Last week, AcademyHealth submitted comments on the Patient-Centered Outcomes Research Institute Methodology Committee’s Draft Methodology Report, which presents 60 proposed standards for conducting patient-centered outcomes research (PCOR), as well as a translation framework to help guide decisions on which methods are suitable for which questions. This landmark report describes standards for the field of PCOR in which PCORI’s Methodology Committee determined that there were “substantial deficiencies or inconsistencies in how the methods were applied in practice, or for which there was specialized knowledge in how best to conduct research that had not been effectively disseminated.” As you are likely aware, the Affordable Care Act (ACA) established the Patient-Centered Outcomes Research Institute (PCORI) as a nongovernmental entity tasked with advancing the quality and relevance of evidence-based medicine through the synthesis and dissemination of “comparative clinical effectiveness research” (Section 6301). Both the methodology report and the translation table were mandated by the ACA to begin defining standards and methods for strengthening the underlying science of patient-centered outcomes research (PCOR).

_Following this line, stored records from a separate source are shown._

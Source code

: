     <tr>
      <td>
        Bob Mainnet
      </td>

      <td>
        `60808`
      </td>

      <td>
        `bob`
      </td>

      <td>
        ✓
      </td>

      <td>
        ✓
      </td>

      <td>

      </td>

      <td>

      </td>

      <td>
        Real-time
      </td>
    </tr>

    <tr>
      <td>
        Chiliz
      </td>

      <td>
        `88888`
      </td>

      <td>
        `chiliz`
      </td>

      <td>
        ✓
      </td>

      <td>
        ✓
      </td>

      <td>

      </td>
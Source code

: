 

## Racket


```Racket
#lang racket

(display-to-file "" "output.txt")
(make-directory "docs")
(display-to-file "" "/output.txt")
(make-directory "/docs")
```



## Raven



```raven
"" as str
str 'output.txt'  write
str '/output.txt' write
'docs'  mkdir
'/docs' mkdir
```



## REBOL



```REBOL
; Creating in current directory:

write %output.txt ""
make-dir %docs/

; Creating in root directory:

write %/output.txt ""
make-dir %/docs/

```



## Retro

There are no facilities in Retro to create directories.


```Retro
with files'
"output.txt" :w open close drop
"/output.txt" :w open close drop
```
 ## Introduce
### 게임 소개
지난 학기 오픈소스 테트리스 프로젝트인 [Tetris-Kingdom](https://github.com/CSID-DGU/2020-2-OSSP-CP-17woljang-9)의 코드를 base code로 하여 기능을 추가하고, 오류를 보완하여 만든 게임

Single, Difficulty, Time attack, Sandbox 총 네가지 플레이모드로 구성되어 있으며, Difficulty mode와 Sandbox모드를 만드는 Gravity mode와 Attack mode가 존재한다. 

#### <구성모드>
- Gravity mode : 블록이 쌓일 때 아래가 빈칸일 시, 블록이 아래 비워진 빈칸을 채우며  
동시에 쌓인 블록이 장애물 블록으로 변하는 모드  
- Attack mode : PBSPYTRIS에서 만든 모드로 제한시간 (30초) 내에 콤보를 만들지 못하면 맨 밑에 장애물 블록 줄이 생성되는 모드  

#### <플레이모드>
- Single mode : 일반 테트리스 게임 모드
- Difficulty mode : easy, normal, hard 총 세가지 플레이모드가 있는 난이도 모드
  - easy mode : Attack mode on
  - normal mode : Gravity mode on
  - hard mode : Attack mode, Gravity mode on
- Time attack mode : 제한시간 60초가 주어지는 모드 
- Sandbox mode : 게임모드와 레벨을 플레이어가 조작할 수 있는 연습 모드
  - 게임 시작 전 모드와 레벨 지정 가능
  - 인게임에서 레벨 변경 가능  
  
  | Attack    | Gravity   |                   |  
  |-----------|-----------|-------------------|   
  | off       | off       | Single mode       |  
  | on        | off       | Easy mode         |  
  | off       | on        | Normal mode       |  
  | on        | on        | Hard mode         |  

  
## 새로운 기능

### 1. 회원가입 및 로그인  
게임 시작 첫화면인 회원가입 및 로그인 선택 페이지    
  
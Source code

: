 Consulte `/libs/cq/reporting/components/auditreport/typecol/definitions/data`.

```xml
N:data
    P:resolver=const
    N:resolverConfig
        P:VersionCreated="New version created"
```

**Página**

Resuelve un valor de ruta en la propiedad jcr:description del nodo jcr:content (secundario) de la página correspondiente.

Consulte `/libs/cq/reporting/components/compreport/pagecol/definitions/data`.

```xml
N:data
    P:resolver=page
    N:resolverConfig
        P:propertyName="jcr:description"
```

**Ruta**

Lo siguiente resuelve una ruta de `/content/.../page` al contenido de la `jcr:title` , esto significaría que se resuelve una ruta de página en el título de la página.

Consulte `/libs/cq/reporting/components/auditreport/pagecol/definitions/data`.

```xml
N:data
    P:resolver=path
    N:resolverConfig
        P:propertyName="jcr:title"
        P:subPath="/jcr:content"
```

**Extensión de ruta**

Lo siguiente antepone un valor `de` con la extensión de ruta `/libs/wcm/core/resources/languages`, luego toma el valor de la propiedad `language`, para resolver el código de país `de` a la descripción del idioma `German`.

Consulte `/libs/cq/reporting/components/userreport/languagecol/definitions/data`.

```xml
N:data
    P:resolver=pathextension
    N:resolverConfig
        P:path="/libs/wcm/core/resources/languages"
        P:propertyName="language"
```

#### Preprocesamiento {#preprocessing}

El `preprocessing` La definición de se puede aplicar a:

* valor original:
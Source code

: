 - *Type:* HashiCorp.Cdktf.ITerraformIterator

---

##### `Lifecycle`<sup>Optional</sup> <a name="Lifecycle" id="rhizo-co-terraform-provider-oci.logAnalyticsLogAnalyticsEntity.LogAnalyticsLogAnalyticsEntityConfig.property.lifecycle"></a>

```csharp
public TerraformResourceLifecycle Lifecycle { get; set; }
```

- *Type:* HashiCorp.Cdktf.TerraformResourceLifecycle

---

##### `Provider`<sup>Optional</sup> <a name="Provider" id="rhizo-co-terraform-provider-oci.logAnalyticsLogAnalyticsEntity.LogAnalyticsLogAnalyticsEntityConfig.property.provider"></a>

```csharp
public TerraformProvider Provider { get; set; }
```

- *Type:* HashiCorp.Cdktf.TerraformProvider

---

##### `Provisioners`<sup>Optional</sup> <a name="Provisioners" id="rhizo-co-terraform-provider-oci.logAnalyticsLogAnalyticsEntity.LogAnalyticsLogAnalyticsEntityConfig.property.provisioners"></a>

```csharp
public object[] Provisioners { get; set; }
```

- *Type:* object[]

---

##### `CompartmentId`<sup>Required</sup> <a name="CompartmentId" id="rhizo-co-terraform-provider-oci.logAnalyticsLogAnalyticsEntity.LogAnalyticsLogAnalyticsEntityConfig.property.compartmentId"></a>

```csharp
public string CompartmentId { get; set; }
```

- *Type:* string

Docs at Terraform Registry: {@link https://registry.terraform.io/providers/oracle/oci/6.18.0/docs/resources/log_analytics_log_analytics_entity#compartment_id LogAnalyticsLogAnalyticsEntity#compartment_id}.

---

The proposed standards include the following:
- Standards for formulating research questions
- Standards for patient-centeredness of research proposals and protocols (i.e., patient engagement)
- Methods for prioritizing patient-centered outcomes research
- Translation Framework and table for choosing data sources, research design, and analysis plan
- General and crosscutting methods for all PCOR, causal inference methods, studying heterogeneity of treatment effect, and preventing and handling missing data
- Use of collaborative or distributed data networks and data networks as research facilitating infrastructures
- Design-specific standards such as adaptive and Bayesian trial designs, data registries, and studies on diagnostic tests.